■ **DATA PROVIDED**
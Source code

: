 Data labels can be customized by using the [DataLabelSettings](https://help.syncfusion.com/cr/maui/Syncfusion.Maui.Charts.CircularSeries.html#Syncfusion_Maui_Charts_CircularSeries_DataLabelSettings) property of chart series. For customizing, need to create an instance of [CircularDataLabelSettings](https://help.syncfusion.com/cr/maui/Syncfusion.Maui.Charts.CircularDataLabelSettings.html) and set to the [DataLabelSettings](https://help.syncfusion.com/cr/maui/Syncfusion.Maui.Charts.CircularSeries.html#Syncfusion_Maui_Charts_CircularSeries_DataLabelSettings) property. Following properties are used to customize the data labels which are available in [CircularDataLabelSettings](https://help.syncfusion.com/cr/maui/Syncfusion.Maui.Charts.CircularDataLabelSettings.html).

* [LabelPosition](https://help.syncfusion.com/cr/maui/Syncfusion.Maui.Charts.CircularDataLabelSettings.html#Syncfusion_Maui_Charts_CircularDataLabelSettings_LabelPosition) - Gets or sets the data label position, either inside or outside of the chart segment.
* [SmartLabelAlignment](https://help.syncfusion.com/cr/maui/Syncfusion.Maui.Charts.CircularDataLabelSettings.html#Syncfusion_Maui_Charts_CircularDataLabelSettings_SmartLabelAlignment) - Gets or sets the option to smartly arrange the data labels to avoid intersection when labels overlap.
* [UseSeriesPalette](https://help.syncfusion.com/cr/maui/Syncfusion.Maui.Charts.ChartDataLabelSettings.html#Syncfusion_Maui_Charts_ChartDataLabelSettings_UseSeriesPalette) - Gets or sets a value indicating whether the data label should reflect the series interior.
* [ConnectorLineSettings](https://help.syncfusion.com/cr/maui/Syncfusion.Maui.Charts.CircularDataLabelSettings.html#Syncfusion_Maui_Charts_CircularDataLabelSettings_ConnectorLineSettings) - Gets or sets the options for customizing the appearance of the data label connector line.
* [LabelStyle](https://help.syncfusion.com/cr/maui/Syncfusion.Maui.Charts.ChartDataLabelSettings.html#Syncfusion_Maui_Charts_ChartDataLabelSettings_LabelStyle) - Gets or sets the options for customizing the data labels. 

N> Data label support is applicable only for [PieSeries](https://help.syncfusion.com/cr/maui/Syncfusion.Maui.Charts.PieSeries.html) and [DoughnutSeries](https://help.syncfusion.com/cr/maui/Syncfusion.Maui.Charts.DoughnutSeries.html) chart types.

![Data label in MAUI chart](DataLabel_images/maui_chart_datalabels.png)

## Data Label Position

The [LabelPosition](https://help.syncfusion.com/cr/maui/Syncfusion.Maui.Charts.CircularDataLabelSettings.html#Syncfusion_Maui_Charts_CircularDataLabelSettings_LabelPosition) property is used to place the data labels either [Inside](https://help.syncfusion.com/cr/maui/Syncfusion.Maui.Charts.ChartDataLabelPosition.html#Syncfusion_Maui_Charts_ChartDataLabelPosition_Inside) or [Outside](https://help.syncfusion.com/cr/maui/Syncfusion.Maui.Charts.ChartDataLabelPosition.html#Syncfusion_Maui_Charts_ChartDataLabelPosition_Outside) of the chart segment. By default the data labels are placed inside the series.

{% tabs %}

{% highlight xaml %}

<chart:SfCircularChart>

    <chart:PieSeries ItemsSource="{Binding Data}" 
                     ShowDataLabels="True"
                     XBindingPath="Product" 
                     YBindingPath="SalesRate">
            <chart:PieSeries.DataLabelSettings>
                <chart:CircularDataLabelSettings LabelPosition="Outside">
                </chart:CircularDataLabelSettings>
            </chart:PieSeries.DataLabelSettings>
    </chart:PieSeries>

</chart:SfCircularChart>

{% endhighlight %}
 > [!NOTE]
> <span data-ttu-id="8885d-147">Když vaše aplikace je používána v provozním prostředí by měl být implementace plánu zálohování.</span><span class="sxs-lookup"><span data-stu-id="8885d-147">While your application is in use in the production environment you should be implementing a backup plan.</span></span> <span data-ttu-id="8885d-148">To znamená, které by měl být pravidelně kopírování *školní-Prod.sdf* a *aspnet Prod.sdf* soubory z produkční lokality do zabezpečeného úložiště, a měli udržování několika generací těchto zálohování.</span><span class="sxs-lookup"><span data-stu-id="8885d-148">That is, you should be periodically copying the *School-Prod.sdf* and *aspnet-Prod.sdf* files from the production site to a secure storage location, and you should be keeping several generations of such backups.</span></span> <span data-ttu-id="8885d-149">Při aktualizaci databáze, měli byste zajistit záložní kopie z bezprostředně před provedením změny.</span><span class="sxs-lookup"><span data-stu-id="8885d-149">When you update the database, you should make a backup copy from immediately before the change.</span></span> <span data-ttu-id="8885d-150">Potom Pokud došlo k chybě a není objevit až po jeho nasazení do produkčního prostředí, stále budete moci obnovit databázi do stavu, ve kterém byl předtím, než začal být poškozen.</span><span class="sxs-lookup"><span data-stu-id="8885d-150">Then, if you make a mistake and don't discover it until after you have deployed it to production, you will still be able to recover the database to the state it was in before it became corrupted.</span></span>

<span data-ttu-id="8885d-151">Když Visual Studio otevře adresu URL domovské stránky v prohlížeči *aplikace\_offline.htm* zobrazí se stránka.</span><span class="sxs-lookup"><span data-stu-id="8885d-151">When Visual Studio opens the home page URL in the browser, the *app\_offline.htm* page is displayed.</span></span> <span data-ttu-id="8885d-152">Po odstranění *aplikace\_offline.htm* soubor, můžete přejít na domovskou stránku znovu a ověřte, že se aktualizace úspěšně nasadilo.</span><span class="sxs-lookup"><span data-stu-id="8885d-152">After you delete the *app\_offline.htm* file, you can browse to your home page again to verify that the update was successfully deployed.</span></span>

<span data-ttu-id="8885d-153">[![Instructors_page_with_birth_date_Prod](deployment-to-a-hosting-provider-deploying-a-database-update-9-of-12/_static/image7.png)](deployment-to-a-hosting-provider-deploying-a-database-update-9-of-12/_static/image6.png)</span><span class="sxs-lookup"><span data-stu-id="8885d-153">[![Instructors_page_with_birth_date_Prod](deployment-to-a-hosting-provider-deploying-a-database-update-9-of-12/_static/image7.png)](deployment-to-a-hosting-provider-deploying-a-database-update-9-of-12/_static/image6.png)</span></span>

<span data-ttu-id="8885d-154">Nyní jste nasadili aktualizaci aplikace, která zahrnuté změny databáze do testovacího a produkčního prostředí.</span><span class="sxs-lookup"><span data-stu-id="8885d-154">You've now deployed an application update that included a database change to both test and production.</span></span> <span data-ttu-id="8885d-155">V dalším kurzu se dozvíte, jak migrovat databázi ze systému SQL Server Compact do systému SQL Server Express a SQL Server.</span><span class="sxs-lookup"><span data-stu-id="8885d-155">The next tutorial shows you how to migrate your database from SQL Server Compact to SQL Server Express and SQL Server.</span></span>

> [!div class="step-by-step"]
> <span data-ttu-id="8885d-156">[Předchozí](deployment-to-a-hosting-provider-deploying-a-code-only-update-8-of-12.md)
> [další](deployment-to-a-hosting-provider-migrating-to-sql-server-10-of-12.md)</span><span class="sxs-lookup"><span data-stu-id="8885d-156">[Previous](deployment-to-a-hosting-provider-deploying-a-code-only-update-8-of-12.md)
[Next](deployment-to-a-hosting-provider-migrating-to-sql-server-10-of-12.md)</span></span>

■ **TASK**
Scan the material above and copy every line that holds the string "migrating".

■ **ANSWER TO THIS TASK**
> [další](deployment-to-a-hosting-provider-migrating-to-sql-server-10-of-12.md)</span><span class="sxs-lookup"><span data-stu-id="8885d-156">[Previous](deployment-to-a-hosting-provider-deploying-a-code-only-update-8-of-12.md)
[Next](deployment-to-a-hosting-provider-migrating-to-sql-server-10-of-12.md)</span></span>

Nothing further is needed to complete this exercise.